Short answer: Yes, there is a real possibility, but it depends on whether energy infrastructure or the Strait of Hormuz is affected.
Historically, oil spikes when:
Supply disruption
Tanker routes blocked
Energy infrastructure bombed
War spreads regionally
If Iran oil exports or Strait of Hormuz shipping is disrupted:
Oil can spike very fast
Prices can overshoot fundamentals
Then crash later when fear fades
Rough scenario framework:
No supply disruption → Oil $95–110
Limited infrastructure strikes → $110–130
Strait of Hormuz disruption → $130–180 spike possible
Full regional war → temporary spike above previous highs
So new highs are possible but event-driven, not purely economic.
---
Good chance to add stocks or not?
This is the more important question.
Market behaviour during geopolitical shocks is usually:
Stage Market Behaviour
Shock news Stocks drop
Oil spike Inflation fear
Fed delay rate cuts Market weak
War stabilises Market recovers
Oil falls Big rally
So typically: War headlines → short term bearish → medium term bullish after panic
---
What Buffett would probably do
Buffett does not buy during uncertainty.
He buys when panic selling happens.
So the key level is not oil.
The key is S&P drawdown.
Rough guide:
S&P -10% → normal correction
S&P -15% → starting to be interesting
S&P -20% → good buying zone
S&P -30% → aggressive buying
S&P -40% → generational buying
---
My strategic view (very important)
Right now is probably: Too early to go all in, but not wrong to start scaling in.

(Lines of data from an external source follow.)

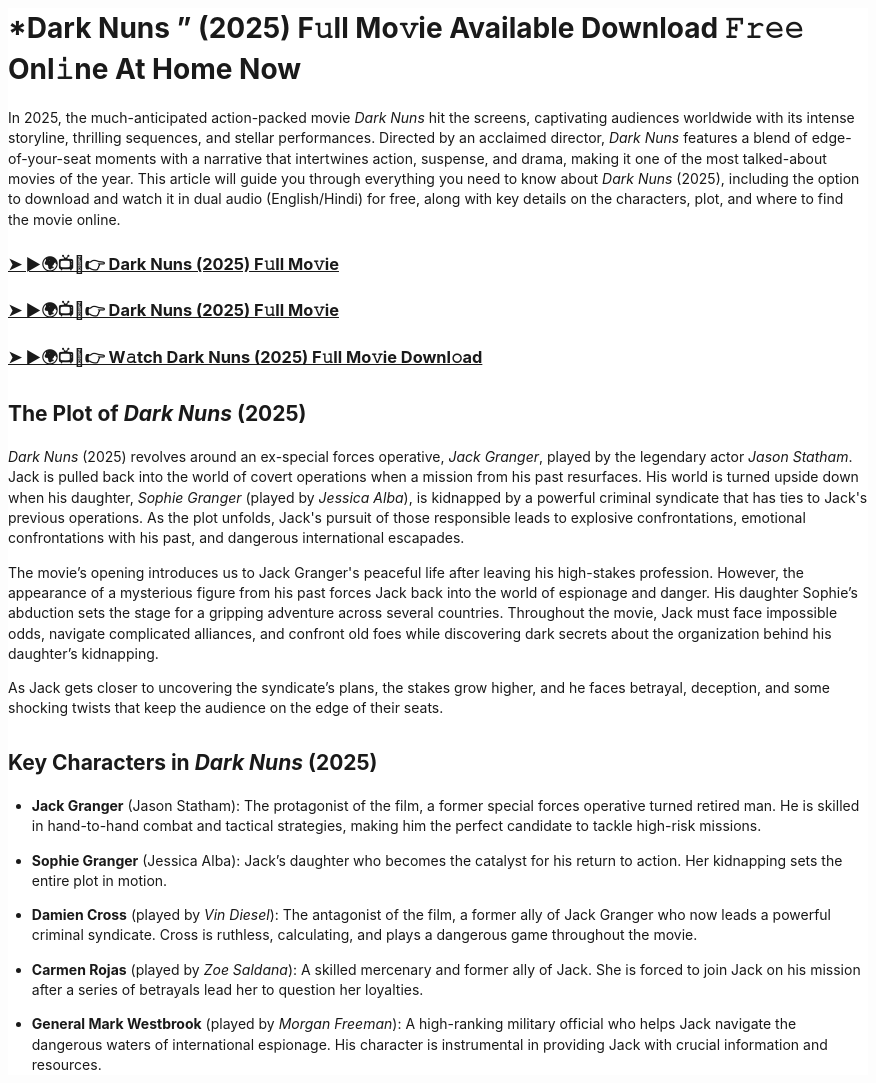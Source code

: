 # *Dark Nuns ” (2025) F𝚞ll Mo𝚟ie Available Download 𝙵𝚛𝚎𝚎 Onl𝚒ne At Home Now

In 2025, the much-anticipated action-packed movie *Dark Nuns* hit the screens, captivating audiences worldwide with its intense storyline, thrilling sequences, and stellar performances. Directed by an acclaimed director, *Dark Nuns* features a blend of edge-of-your-seat moments with a narrative that intertwines action, suspense, and drama, making it one of the most talked-about movies of the year. This article will guide you through everything you need to know about *Dark Nuns* (2025), including the option to download and watch it in dual audio (English/Hindi) for free, along with key details on the characters, plot, and where to find the movie online.

<h3><a href="https://cutt.ly/0e7gaqRU">➤ ►🌍📺📱👉 Dark Nuns (2025) F𝚞ll Mo𝚟ie</a></h3>

<h3><a href="https://cutt.ly/0e7gaqRU">➤ ►🌍📺📱👉 Dark Nuns (2025) F𝚞ll Mo𝚟ie</a></h3>

<h3><a href="https://cutt.ly/0e7gaqRU">➤ ►🌍📺📱👉 W𝚊tch Dark Nuns (2025) F𝚞ll Mo𝚟ie Downl𝚘ad</a></h3>

## The Plot of *Dark Nuns* (2025)

*Dark Nuns* (2025) revolves around an ex-special forces operative, *Jack Granger*, played by the legendary actor *Jason Statham*. Jack is pulled back into the world of covert operations when a mission from his past resurfaces. His world is turned upside down when his daughter, *Sophie Granger* (played by *Jessica Alba*), is kidnapped by a powerful criminal syndicate that has ties to Jack's previous operations. As the plot unfolds, Jack's pursuit of those responsible leads to explosive confrontations, emotional confrontations with his past, and dangerous international escapades.

The movie’s opening introduces us to Jack Granger's peaceful life after leaving his high-stakes profession. However, the appearance of a mysterious figure from his past forces Jack back into the world of espionage and danger. His daughter Sophie’s abduction sets the stage for a gripping adventure across several countries. Throughout the movie, Jack must face impossible odds, navigate complicated alliances, and confront old foes while discovering dark secrets about the organization behind his daughter’s kidnapping.

As Jack gets closer to uncovering the syndicate’s plans, the stakes grow higher, and he faces betrayal, deception, and some shocking twists that keep the audience on the edge of their seats.

## Key Characters in *Dark Nuns* (2025)

- **Jack Granger** (Jason Statham): The protagonist of the film, a former special forces operative turned retired man. He is skilled in hand-to-hand combat and tactical strategies, making him the perfect candidate to tackle high-risk missions.
  
- **Sophie Granger** (Jessica Alba): Jack’s daughter who becomes the catalyst for his return to action. Her kidnapping sets the entire plot in motion.

- **Damien Cross** (played by *Vin Diesel*): The antagonist of the film, a former ally of Jack Granger who now leads a powerful criminal syndicate. Cross is ruthless, calculating, and plays a dangerous game throughout the movie.

- **Carmen Rojas** (played by *Zoe Saldana*): A skilled mercenary and former ally of Jack. She is forced to join Jack on his mission after a series of betrayals lead her to question her loyalties.

- **General Mark Westbrook** (played by *Morgan Freeman*): A high-ranking military official who helps Jack navigate the dangerous waters of international espionage. His character is instrumental in providing Jack with crucial information and resources.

Better strategy than guessing bottom:
Keep cash
Add slowly on big red days
Do not chase green days
Buy fear, not rallies
Example approach:
Add 20% now
Add 20% if market drops another 5–7%
Add 30% if correction hits 15–20%
Keep last 30% for panic selloff
---
Big picture
The biggest mistake investors make: They wait for good news to buy. But markets bottom when news is worst.
So the real question is not:
> Will oil go higher?
The real question is:
> Will fear get worse before it gets better?
If yes, then better prices are likely still ahead.